Try it | Report every line of the data that includes "real".

Material supplied |
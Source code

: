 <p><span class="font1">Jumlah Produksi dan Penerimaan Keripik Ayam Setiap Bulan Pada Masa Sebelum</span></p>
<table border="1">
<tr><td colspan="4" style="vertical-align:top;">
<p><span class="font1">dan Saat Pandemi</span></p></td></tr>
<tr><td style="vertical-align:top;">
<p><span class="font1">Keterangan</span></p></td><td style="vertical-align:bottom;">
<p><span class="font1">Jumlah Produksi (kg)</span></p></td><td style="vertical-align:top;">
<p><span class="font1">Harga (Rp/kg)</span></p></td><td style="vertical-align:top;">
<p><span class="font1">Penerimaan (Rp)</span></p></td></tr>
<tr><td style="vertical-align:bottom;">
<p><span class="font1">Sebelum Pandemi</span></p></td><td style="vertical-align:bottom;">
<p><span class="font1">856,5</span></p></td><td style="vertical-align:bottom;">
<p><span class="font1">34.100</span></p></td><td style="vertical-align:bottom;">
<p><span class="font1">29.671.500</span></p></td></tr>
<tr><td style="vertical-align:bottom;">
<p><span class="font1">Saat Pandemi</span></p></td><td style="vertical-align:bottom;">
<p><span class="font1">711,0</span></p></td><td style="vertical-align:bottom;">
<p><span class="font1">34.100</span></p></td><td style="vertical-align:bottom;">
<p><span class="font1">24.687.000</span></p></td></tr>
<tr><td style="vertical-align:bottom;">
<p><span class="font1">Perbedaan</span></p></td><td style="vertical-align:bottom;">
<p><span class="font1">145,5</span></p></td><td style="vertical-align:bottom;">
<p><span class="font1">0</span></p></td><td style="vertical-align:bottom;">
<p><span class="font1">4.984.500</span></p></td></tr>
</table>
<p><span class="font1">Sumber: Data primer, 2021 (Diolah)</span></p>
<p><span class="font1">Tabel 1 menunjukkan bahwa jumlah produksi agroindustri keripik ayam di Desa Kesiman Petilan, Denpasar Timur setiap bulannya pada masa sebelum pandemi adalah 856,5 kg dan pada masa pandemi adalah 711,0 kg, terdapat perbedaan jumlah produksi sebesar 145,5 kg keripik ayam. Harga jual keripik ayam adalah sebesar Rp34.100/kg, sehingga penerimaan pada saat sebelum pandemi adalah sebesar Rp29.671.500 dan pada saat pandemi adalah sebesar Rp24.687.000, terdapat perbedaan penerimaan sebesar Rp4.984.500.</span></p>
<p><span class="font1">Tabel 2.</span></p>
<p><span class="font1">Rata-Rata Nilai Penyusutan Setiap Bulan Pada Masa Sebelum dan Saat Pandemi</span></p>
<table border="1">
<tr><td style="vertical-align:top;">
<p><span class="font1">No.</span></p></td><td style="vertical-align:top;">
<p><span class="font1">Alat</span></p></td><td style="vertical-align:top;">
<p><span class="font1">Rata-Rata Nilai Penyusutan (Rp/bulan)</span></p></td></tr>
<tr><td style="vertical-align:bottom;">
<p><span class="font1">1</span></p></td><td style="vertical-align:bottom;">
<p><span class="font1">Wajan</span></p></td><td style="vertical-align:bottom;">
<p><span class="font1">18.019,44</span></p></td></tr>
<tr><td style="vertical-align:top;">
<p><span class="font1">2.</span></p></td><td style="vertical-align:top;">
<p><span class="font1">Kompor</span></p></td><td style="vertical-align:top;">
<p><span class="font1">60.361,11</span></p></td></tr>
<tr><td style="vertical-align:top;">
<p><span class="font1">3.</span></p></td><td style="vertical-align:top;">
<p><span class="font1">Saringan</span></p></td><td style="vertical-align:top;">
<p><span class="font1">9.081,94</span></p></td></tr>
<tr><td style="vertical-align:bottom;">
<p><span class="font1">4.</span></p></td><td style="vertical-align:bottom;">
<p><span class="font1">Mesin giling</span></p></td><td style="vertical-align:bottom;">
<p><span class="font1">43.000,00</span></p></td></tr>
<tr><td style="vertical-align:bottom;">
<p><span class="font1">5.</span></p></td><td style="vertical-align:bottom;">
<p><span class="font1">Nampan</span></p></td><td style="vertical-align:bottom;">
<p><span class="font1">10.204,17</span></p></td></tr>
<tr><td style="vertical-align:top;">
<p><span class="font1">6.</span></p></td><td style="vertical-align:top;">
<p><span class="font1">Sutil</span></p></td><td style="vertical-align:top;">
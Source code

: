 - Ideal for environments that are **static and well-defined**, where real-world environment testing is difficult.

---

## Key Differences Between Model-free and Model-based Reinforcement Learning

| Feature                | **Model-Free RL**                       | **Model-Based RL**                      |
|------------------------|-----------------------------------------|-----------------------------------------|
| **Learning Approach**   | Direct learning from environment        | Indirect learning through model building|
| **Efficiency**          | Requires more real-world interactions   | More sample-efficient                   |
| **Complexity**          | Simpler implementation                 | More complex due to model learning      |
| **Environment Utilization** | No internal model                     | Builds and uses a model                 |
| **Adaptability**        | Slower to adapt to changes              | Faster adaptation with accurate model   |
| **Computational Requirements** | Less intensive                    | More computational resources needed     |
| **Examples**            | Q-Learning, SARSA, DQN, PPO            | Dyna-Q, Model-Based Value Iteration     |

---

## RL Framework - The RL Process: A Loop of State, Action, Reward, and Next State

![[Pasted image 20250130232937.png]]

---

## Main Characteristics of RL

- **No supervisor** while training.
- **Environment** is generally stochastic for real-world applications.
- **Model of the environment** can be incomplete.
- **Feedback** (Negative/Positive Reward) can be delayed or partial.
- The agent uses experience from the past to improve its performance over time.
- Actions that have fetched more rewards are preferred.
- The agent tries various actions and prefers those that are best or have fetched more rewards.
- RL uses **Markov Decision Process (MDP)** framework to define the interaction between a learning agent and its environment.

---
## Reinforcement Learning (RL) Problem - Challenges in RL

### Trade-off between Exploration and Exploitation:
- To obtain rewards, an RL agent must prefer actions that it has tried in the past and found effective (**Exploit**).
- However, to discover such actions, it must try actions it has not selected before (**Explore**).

Exercise solution |
: - Ideal for environments that are **static and well-defined**, where real-world environment testing is difficult.
| **Efficiency**          | Requires more real-world interactions   | More sample-efficient                   |
- **Environment** is generally stochastic for real-world applications.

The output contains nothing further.